- Born: Virgil Charles Frye August 21, 1930 Lenox Township, Illinois, U.S.
- Died: May 7, 2012 (aged 81) Orange County, California, U.S.
- Occupations: Film and television actor; boxer;
- Years active: 1966–2004
- Children: Sean Frye; Soleil Moon Frye;

= Virgil Frye =

American actor

Virgil Charles Frye (August 21, 1930 – May 7, 2012) was a Golden Gloves boxing champion who became an actor.

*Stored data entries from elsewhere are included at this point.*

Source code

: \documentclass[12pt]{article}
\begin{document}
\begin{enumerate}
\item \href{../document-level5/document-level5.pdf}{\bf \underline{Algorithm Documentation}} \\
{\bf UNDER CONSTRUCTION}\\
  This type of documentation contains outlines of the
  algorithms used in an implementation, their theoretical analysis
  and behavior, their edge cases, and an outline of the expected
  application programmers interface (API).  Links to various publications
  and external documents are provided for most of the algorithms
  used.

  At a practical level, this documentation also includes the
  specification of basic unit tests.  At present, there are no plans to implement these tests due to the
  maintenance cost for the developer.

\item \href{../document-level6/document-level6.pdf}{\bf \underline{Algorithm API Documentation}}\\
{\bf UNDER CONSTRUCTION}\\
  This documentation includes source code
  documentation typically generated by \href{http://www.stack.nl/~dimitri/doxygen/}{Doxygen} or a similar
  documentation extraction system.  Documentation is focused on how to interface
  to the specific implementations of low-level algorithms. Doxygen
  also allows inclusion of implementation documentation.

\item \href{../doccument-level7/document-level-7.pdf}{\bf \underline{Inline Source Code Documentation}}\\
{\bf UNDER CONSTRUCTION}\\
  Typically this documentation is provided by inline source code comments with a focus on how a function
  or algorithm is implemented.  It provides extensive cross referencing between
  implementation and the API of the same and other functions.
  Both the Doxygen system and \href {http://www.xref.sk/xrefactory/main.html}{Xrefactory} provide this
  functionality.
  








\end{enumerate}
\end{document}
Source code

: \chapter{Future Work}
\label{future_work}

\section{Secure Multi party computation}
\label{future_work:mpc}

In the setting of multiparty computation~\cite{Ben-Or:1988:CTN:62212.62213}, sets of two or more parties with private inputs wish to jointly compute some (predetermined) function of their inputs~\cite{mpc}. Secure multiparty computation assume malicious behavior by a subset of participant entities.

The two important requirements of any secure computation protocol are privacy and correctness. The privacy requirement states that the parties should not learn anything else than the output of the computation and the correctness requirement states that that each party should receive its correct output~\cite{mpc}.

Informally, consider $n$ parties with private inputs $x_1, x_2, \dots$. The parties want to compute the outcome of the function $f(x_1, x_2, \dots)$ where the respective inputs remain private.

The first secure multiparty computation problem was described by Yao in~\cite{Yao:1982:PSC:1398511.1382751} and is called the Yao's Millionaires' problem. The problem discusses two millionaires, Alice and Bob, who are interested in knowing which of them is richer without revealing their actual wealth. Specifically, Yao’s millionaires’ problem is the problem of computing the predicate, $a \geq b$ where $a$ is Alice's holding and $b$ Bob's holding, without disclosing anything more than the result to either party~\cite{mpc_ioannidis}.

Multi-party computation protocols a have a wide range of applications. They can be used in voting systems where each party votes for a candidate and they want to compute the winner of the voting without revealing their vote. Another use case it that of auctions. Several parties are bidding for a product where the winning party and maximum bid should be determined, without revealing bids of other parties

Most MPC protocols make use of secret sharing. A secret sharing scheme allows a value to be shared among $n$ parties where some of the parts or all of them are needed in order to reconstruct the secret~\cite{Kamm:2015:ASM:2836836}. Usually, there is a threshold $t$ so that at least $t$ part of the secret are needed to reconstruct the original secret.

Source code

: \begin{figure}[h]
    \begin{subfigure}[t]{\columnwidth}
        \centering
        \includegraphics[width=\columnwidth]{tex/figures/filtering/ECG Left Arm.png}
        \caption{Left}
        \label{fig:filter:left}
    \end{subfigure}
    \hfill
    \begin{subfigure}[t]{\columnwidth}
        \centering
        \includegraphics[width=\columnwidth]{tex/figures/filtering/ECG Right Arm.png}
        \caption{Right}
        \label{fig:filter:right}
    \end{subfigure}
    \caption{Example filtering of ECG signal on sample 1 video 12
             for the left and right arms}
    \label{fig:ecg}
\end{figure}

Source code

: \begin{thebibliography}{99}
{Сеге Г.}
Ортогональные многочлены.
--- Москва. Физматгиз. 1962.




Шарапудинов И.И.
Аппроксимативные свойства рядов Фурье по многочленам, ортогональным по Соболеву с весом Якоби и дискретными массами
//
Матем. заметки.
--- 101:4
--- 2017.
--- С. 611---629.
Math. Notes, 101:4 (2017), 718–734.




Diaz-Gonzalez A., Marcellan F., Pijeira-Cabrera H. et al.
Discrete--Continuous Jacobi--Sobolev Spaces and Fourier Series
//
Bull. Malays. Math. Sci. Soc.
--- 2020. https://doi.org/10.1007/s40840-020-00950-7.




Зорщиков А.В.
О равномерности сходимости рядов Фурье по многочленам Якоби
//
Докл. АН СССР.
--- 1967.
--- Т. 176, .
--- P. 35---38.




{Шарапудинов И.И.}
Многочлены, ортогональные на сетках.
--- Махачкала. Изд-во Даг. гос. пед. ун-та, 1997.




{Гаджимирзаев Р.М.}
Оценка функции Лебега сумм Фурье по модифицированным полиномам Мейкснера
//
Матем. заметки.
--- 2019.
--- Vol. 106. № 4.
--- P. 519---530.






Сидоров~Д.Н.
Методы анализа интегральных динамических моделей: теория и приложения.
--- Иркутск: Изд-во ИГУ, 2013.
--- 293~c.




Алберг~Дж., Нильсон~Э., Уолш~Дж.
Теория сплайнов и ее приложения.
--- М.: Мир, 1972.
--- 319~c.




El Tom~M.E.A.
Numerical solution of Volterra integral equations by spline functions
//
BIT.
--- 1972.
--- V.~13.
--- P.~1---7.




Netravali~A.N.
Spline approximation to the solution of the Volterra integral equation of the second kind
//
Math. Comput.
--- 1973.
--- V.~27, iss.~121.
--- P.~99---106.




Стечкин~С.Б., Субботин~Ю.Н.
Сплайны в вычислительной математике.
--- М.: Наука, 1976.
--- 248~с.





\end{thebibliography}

He grew up in Estherville, Iowa. He had two children, Sean Frye (E.T. The Extra Terrestrial) and Soleil Moon Frye (Punky Brewster), and was the father-in-law of Jason Goldberg.

Frye made an uncredited appearance in the 1969 film Easy Rider while working as a makeup artist. His credited films included roles in Nightmare in Wax (1969), The Jesus Trip (1971), Garden of the Dead (1972), Deadhead Miles (1973), The Cat Creature (1973), The Klansman (1974), Bobbie Jo and the Outlaw (1976), The Missouri Breaks (1976), Up from the Depths (1979), Dr. Heckyl and Mr. Hype (1980), Graduation Day (1981), Take This Job and Shove It (1981), Revenge of the Ninja (1983), Running Hot (1984), The Burning Bed (1984), Winners Take All (1987), Colors (1988), The Secret of the Ice Cave (1989), The Hot Spot (1990), Man Trouble (1992) and S.F.W. (1994).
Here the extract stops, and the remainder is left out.